Google is getting tougher on malicious websites that attempt to game its Safe Browsing review system to have security warnings removed.
The search company has introduced a new class in its Safe Browsing anti-malware system called "repeat offenders", a status reserved for sites that appear to intentionally spread malware, unwanted software, or phishing pages.
Rules for repeat offenders will halt the review process that Google normally allows under Safe Browsing for sites deemed harmful. Chrome will display a full page 'deceptive' warning for those sites. Firefox and Safari also use Safe Browsing to protect users.
A site operator can immediately ask Google to review the site and remove a warning once it's confirmed the issue has been fixed. However, repeat-offender sites will be stuck with the warning for 30 days before Google is willing to review it again.

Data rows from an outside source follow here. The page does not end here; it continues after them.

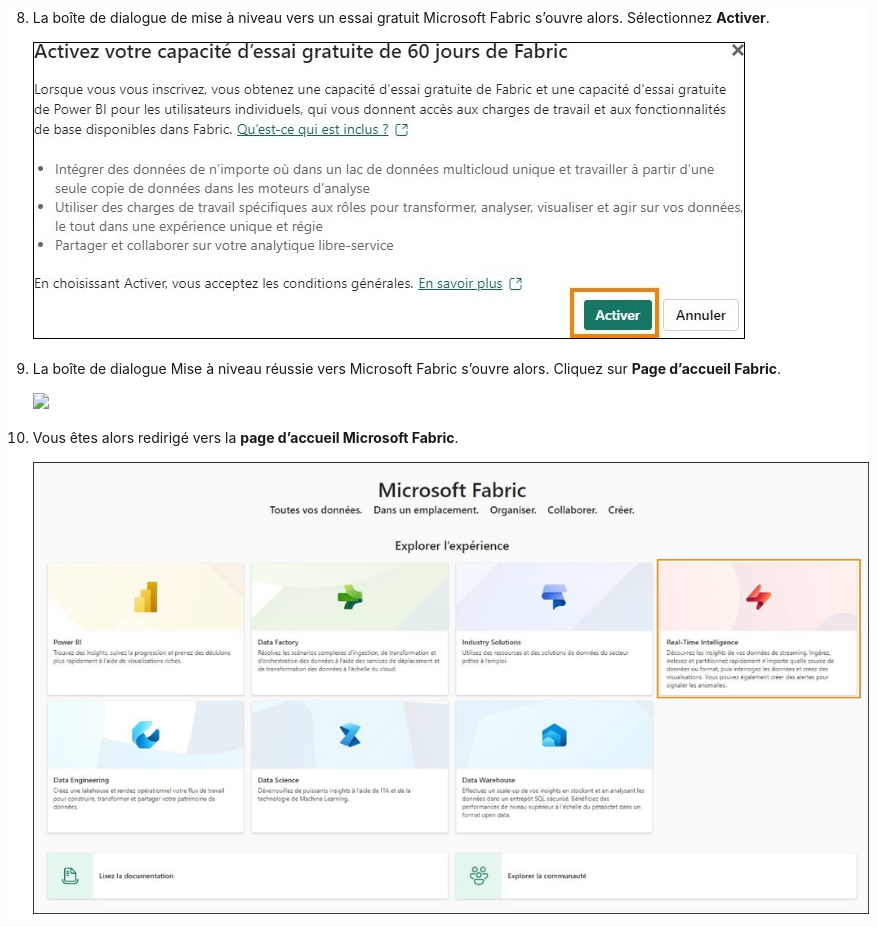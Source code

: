 8. La boîte de dialogue de mise à niveau vers un essai gratuit Microsoft Fabric s’ouvre alors. Sélectionnez **Activer**.

     ![](../media/Lab-01/image014.jpg)

9. La boîte de dialogue Mise à niveau réussie vers Microsoft Fabric s’ouvre alors. Cliquez sur **Page d’accueil Fabric**.

      ![](../media/Lab-01/image017.png)
 
10.	Vous êtes alors redirigé vers la **page d’accueil Microsoft Fabric**.

       ![](../media/Lab-01/image020.jpg)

According to Google, it's introduced the new rule because some harmful sites have been taking advantage of its review system to continue spreading malware or phishing schemes.
"We've observed that a small number of websites will cease harming users for long enough to have the warnings removed, and will then revert to harmful activity," said Brooke Heinichen, a member of Google's Safe Browsing Team.
Google defines repeat offenders as "sites that repeatedly switch between compliant and noncompliant behavior within a short window of time".
"Only sites that purposefully post harmful content will be subject to the policy," Heinichen said.
Google will tell repeat offenders of their status in an email to their registered Search Console email address.
"Once Safe Browsing has designated a site as a Repeat Offender, the webmaster will be unable to request additional reviews via the Search Console. Repeat Offender status persists for 30 days, after which the webmaster will be able to request a review," the policy reads.